Using the data beneath, show every line that includes the word "architecture".

──────── Material provided ────────

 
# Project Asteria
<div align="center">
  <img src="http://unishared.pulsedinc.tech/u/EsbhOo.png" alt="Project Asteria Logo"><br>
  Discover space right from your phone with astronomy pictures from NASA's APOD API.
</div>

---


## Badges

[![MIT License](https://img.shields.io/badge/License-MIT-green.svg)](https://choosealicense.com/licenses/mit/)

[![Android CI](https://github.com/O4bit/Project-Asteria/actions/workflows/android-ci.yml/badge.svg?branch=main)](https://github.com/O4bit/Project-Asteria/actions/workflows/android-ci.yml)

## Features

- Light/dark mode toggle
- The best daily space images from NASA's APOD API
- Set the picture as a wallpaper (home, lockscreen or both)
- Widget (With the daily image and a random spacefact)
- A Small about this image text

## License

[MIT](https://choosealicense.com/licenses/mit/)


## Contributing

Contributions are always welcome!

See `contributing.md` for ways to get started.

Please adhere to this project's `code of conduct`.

────────
──────── Material provided ────────

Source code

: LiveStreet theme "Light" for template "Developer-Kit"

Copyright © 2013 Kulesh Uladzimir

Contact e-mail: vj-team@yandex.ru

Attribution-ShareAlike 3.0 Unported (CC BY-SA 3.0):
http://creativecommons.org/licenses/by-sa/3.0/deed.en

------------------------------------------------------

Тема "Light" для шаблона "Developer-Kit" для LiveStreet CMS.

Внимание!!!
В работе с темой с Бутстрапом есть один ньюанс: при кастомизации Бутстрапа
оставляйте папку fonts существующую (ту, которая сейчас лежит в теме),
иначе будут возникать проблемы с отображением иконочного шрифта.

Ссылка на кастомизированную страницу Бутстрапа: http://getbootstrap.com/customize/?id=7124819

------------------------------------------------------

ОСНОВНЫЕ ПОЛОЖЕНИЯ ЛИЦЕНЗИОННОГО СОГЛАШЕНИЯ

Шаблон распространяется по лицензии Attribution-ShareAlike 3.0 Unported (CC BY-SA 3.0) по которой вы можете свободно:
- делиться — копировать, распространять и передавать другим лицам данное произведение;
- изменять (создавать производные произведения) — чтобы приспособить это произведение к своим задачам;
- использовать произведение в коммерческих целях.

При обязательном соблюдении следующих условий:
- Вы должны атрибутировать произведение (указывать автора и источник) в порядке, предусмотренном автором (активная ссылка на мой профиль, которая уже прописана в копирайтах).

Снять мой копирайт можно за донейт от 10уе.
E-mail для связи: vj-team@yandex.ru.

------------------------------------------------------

────────
──────── Material provided ────────

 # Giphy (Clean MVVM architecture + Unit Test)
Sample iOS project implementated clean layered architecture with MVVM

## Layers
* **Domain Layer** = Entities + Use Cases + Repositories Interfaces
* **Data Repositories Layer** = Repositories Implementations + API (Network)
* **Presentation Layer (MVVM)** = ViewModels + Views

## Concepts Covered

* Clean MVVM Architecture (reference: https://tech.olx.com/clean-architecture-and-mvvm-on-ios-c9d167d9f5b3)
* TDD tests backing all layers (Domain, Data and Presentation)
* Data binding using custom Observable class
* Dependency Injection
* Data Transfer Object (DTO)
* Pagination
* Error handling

────────

● Result of the exercise:
 # Giphy (Clean MVVM architecture + Unit Test)
Sample iOS project implementated clean layered architecture with MVVM
* Clean MVVM Architecture (reference: https://tech.olx.com/clean-architecture-and-mvvm-on-ios-c9d167d9f5b3)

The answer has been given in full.